Chapter 19

I felt hungover when I woke up late the next morning to an apartment filled with Yaz’s soft snores. It was an emotional hangover, as well as an alcohol-induced one, and maybe it was a good thing that I’d always cured both the same way—breakfast banana splits.

Peeling myself off the bed, I brushed my teeth, then stepped over to the kitchen to fix two bowls.

I couldn’t help peeking at my phone before I dug into my freezer for the coffee-flavored ice cream.

No more texts from Dash. Furiously, I blinked the sting out of my eyes.

It wasn’t like I’d expected a grovel or anything.

You know how sometimes you sleep on something that’s bothering you and then the next morning it doesn’t seem quite so bad?

Sleeping on what happened last night had left me feeling like I was seeing a nightclub in the harsh, sobering light of morning.
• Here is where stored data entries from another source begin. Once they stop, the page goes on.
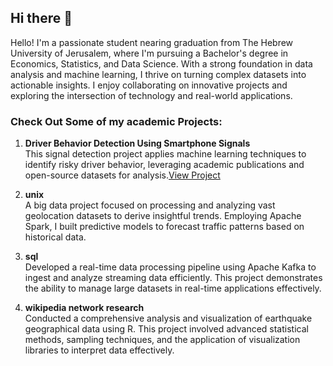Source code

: ## Hi there 👋
Hello! I'm a passionate student nearing graduation from The Hebrew University of Jerusalem, where I'm pursuing a Bachelor's degree in Economics, Statistics, and Data Science. With a strong foundation in data analysis and machine learning, I thrive on turning complex datasets into actionable insights. I enjoy collaborating on innovative projects and exploring the intersection of technology and real-world applications.
### Check Out Some of my academic Projects:

1. **Driver Behavior Detection Using Smartphone Signals**  
   This signal detection project applies machine learning techniques to identify risky driver behavior, leveraging academic publications and open-source datasets for analysis.[View Project](https://github.com/Aviadelr/SignalProcessingAnalysis/blob/main/Final%20Project%20Aviad%20Elron%20Aviv%20Gelfand%20and%20Amit%20Chen_100.pdf)

2. **unix**  
   A big data project focused on processing and analyzing vast geolocation datasets to derive insightful trends. Employing Apache Spark, I built predictive models to forecast traffic patterns based on historical data.

3. **sql**  
   Developed a real-time data processing pipeline using Apache Kafka to ingest and analyze streaming data efficiently. This project demonstrates the ability to manage large datasets in real-time applications effectively.

4. **wikipedia network research**  
   Conducted a comprehensive analysis and visualization of earthquake geographical data using R. This project involved advanced statistical methods, sampling techniques, and the application of visualization libraries to interpret data effectively.

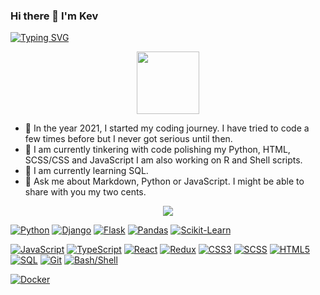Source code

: ### Hi there 👋 I'm Kev
[![Typing SVG](https://readme-typing-svg.herokuapp.com?font=Fira+Code&pause=1000&width=435&lines=Student;Developer;Aspiring+Business+Scientist)](https://git.io/typing-svg)


<div id="header" align="center">
  <img src="https://media.giphy.com/media/HwBlFQZFcAoUcPHZdX/giphy.gif" width="100"/>
</div>

- 🎇 In the year 2021, I started my coding journey. I have tried to code a few times before but I never got serious until then.
- 🔭 I am currently tinkering with code polishing my Python, HTML, SCSS/CSS and JavaScript I am also working on R and Shell scripts.
- 🌱 I am currently learning SQL.
- 💬 Ask me about Markdown, Python or JavaScript. I might be able to share with you my two cents.

<p align="center">

<img src="https://github-readme-stats.vercel.app/api/top-langs/?username=cave-o&theme=dark&hide_border=false&include_all_commits=true&count_private=true&layout=compact&langs_count=6">

</p>

[![Python](https://img.shields.io/badge/Python-3776AB?style=for-the-badge&logo=python&logoColor=white)](https://github.com/topics/python)
[![Django](https://img.shields.io/badge/Django-092E20?style=for-the-badge&logo=django&logoColor=white)](https://github.com/topics/django)
[![Flask](https://img.shields.io/badge/Flask-000000?style=for-the-badge&logo=flask&logoColor=white)](https://github.com/topics/flask)
[![Pandas](https://img.shields.io/badge/pandas-150458?style=for-the-badge&logo=pandas&logoColor=white)](https://github.com/topics/pandas)
[![Scikit-Learn](https://img.shields.io/badge/scikit--learn-F7931E?style=for-the-badge&logo=scikit-learn&logoColor=white)](https://github.com/topics/scikit-learn)

[![JavaScript](https://img.shields.io/badge/JavaScript-F7DF1E?style=for-the-badge&logo=javascript&logoColor=black)](https://github.com/topics/javascript)
[![TypeScript](https://img.shields.io/badge/TypeScript-3178C6?style=for-the-badge&logo=typescript&logoColor=white)](https://github.com/topics/typescript)
[![React](https://img.shields.io/badge/React-61DAFB?style=for-the-badge&logo=react&logoColor=black)](https://github.com/topics/react)
[![Redux](https://img.shields.io/badge/Redux-764ABC?style=for-the-badge&logo=redux&logoColor=white)](https://github.com/topics/redux)
[![CSS3](https://img.shields.io/badge/CSS3-1572B6?style=for-the-badge&logo=css3&logoColor=white)](https://github.com/topics/css)
[![SCSS](https://img.shields.io/badge/SCSS-CC6699?style=for-the-badge&logo=sass&logoColor=white)](https://github.com/topics/scss)
[![HTML5](https://img.shields.io/badge/HTML5-E34F26?style=for-the-badge&logo=html5&logoColor=white)](https://github.com/topics/html)
[![SQL](https://img.shields.io/badge/SQL-4479A1?style=for-the-badge&logo=postgresql&logoColor=white)](https://github.com/topics/sql)
[![Git](https://img.shields.io/badge/Git-F05032?style=for-the-badge&logo=git&logoColor=white)](https://github.com/topics/git)
[![Bash/Shell](https://img.shields.io/badge/Bash/Shell-4EAA25?style=for-the-badge&logo=gnu-bash&logoColor=white)](https://github.com/topics/bash)

[![Docker](https://img.shields.io/badge/Docker-2496ED?style=for-the-badge&logo=docker&logoColor=white)](https://github.com/topics/docker)


 




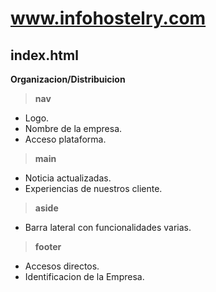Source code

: # www.infohostelry.com
## index.html 

**Organizacion/Distribuicion**
>**nav**
- Logo. 
- Nombre de la empresa.
- Acceso plataforma.
>**main**
- Noticia actualizadas.
- Experiencias de nuestros cliente.
>**aside**
- Barra lateral con funcionalidades varias.
>**footer**
- Accesos directos.
- Identificacion de la Empresa.
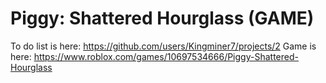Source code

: # Piggy: Shattered Hourglass (GAME)
To do list is here: https://github.com/users/Kingminer7/projects/2
Game is here: https://www.roblox.com/games/10697534666/Piggy-Shattered-Hourglass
A club in the daylight is painfully depressing. But it’s also honest. You can see all the scuffs and scratches that are usually hidden by the flashing lights.

And in the bright light of this morning? Dash’s and my relationship felt like it had been all flashing red lights warning me to stop before I got too close.

Yaz had slept rolled up into a blanket burrito on one side of the bed even though my window unit was no match for the late August heat. She must have been awake, because as I reached for the coffee-flavored ice cream, she was out of bed and in the kitchen.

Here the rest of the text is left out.